TASK PROMPT ▸ Search the entries for the string "import" and give the number of lines that hold it, nothing more.

(RECORDS TO PROCESS begins)

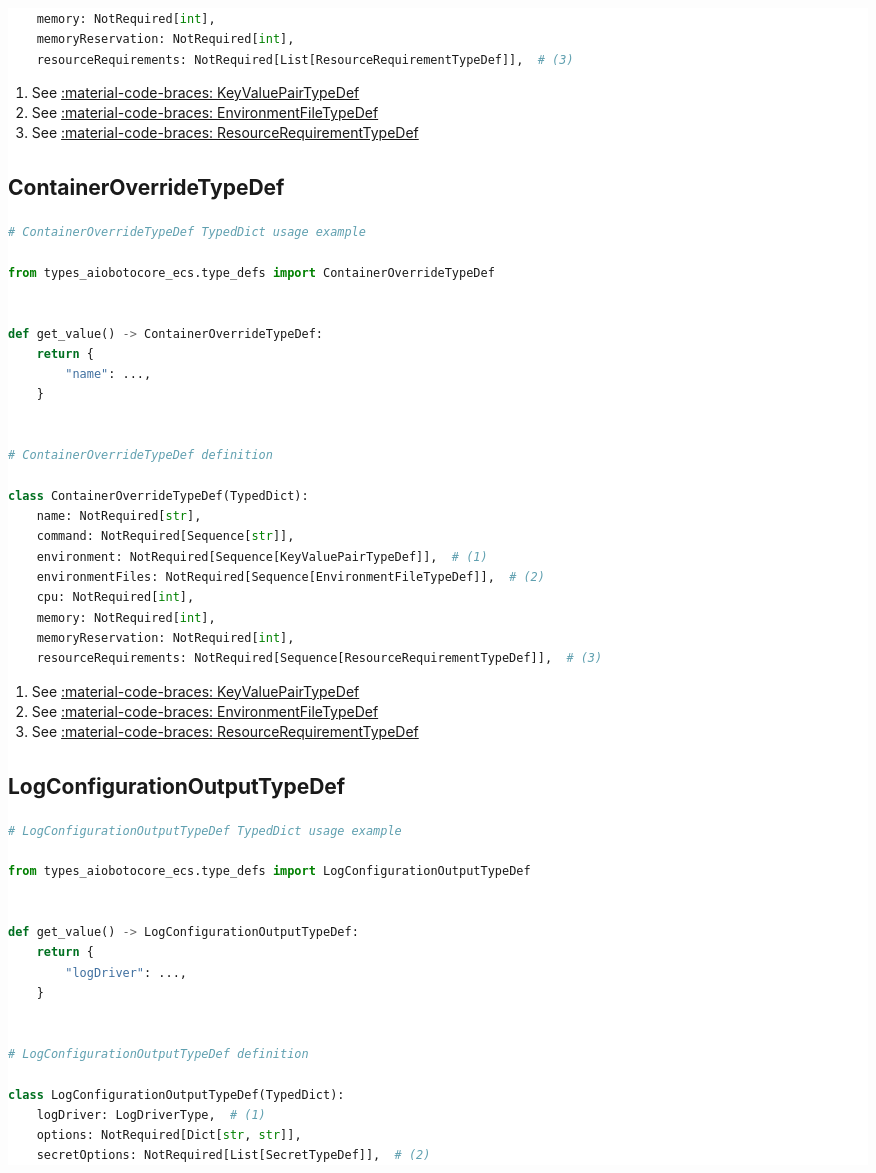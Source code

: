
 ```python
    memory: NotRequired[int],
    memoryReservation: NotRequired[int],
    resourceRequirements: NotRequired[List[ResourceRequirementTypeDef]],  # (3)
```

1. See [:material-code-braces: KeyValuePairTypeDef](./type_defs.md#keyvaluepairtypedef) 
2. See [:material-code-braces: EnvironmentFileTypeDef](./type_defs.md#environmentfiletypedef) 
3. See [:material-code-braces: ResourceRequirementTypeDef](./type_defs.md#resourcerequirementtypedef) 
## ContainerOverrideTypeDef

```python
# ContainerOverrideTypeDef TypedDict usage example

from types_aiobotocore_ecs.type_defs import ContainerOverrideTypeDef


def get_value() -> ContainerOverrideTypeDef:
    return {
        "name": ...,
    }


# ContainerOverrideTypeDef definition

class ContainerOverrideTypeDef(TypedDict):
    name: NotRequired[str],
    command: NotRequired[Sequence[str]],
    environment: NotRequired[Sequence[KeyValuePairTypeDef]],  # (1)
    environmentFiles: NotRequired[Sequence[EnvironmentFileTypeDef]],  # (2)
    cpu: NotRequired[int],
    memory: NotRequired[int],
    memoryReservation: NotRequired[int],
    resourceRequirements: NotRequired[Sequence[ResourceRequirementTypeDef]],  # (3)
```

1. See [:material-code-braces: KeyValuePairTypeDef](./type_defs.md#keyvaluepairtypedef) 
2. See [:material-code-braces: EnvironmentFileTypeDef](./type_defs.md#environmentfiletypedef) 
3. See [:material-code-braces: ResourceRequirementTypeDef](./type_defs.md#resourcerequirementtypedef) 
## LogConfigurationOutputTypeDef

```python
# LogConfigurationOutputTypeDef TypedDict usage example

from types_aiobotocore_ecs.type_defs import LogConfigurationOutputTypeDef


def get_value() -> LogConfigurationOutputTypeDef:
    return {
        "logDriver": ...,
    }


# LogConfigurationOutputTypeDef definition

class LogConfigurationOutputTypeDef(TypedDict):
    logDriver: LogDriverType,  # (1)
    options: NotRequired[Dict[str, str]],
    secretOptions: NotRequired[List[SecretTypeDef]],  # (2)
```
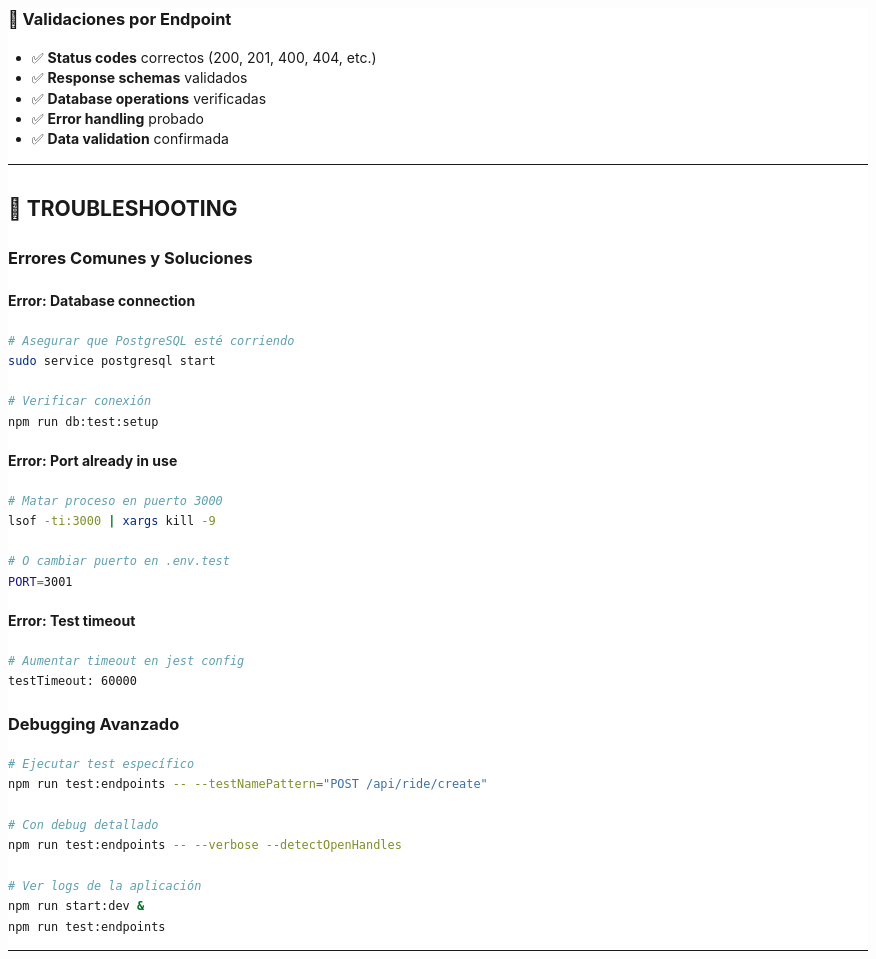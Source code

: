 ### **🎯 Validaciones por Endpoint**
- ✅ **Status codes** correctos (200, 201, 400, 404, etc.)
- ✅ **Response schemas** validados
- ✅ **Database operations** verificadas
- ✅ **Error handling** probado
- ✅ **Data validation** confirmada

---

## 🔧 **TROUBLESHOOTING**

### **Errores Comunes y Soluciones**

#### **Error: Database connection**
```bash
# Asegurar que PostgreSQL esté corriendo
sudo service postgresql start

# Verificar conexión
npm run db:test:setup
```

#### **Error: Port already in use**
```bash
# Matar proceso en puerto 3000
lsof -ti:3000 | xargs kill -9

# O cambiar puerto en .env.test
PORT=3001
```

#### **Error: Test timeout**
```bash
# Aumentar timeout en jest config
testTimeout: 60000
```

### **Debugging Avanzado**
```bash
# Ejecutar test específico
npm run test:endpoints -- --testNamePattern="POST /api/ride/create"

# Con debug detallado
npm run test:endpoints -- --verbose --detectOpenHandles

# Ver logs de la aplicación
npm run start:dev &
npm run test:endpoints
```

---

(RECORDS TO PROCESS ends)

ANSWER BELOW ▸ 2